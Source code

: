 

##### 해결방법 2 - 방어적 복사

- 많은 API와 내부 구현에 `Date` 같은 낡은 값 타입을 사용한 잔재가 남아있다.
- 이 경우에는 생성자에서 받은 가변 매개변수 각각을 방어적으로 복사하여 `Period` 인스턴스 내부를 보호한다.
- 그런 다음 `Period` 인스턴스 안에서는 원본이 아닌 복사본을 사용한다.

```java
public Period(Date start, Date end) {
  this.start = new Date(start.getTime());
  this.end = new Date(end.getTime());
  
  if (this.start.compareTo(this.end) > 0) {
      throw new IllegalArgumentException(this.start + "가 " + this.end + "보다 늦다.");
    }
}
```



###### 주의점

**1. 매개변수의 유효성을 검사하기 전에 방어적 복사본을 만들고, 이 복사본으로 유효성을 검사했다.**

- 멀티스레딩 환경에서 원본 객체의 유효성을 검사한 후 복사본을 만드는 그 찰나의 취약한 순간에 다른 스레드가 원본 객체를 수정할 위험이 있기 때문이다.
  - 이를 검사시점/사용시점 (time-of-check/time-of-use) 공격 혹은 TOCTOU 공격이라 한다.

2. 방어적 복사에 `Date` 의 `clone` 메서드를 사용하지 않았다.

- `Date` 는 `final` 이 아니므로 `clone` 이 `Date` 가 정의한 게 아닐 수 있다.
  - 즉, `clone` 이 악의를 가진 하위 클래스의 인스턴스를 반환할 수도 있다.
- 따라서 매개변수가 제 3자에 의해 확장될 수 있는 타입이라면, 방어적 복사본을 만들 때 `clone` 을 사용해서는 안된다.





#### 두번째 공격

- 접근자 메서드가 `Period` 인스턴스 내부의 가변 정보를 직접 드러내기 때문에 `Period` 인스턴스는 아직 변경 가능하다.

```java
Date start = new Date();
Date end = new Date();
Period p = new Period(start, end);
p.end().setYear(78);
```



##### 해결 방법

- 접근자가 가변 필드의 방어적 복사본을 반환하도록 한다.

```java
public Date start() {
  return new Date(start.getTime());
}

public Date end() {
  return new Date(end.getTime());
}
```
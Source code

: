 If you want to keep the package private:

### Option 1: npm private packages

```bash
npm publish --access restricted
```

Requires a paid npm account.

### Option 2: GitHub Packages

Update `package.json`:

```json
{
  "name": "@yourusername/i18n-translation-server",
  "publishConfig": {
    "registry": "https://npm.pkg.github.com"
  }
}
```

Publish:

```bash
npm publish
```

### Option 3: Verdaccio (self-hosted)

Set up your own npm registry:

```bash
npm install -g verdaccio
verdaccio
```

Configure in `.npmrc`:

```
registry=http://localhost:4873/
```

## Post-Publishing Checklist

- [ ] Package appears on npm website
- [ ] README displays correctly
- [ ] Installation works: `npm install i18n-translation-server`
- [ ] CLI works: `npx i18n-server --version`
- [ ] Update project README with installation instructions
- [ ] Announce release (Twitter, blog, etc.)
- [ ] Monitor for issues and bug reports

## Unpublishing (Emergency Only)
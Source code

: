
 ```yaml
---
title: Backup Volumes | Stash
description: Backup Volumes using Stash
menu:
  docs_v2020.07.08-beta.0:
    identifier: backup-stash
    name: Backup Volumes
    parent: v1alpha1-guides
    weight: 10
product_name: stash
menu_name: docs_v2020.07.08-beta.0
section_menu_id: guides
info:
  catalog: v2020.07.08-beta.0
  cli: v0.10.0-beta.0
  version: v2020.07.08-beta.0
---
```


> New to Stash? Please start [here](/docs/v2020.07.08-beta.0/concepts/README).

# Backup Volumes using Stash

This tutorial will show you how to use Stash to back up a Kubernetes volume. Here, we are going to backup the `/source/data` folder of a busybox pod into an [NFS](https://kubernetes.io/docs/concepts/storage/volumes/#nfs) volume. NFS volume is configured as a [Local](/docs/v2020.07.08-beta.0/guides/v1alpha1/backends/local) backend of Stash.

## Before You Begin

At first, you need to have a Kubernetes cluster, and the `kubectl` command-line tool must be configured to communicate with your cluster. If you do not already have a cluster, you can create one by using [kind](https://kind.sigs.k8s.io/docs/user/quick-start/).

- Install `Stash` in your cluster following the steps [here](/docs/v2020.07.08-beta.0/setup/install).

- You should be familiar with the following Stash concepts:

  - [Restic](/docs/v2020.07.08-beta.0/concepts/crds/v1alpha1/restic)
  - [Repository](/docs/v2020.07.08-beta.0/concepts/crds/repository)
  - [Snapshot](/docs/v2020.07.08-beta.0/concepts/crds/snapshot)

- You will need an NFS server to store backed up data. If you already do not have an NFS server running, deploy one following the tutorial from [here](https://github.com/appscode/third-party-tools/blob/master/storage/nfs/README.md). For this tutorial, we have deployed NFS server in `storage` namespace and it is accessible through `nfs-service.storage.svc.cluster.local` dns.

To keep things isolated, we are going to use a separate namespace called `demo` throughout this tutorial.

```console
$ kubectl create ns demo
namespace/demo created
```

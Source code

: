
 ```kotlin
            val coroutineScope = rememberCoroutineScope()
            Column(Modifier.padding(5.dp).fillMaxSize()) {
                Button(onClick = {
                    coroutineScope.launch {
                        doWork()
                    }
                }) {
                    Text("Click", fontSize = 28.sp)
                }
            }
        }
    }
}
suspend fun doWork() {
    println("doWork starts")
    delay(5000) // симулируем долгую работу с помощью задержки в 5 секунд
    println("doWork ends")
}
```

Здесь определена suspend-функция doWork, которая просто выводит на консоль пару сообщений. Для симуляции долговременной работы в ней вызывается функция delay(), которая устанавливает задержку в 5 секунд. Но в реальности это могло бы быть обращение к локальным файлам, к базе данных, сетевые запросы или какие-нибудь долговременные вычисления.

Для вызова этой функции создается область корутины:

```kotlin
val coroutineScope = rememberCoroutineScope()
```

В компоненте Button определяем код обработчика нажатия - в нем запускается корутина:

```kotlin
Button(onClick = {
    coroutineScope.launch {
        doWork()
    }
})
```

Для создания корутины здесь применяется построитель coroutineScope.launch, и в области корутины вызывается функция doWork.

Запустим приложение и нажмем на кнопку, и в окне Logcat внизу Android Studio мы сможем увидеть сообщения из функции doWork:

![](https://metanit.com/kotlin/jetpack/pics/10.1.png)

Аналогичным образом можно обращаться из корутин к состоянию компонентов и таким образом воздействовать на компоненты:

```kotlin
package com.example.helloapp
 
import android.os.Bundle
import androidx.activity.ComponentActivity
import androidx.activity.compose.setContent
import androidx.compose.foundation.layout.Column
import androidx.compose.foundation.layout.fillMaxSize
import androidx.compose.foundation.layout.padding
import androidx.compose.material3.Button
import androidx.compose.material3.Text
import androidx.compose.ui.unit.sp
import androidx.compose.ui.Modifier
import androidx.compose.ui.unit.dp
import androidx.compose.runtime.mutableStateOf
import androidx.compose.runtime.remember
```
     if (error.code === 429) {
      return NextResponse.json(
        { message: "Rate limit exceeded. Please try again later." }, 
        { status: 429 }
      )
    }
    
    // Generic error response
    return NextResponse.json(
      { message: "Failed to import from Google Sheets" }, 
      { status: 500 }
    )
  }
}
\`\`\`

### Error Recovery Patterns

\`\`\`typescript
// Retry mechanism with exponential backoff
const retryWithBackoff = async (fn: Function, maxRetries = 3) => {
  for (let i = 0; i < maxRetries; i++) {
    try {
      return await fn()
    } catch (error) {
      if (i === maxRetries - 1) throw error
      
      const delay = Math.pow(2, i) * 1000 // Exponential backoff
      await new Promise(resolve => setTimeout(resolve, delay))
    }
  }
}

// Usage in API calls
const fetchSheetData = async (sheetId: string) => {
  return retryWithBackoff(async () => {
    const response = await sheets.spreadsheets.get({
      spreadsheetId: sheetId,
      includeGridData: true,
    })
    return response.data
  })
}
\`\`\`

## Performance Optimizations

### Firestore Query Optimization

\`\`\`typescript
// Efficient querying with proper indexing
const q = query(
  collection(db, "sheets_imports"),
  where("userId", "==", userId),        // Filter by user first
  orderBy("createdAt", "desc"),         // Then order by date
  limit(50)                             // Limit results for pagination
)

________________

__DESCRIPTION OF THE TASK__
Go through the listing above line by line and state how many lines include the string "layout". Write only the number.

__TASK RESPONSE__
3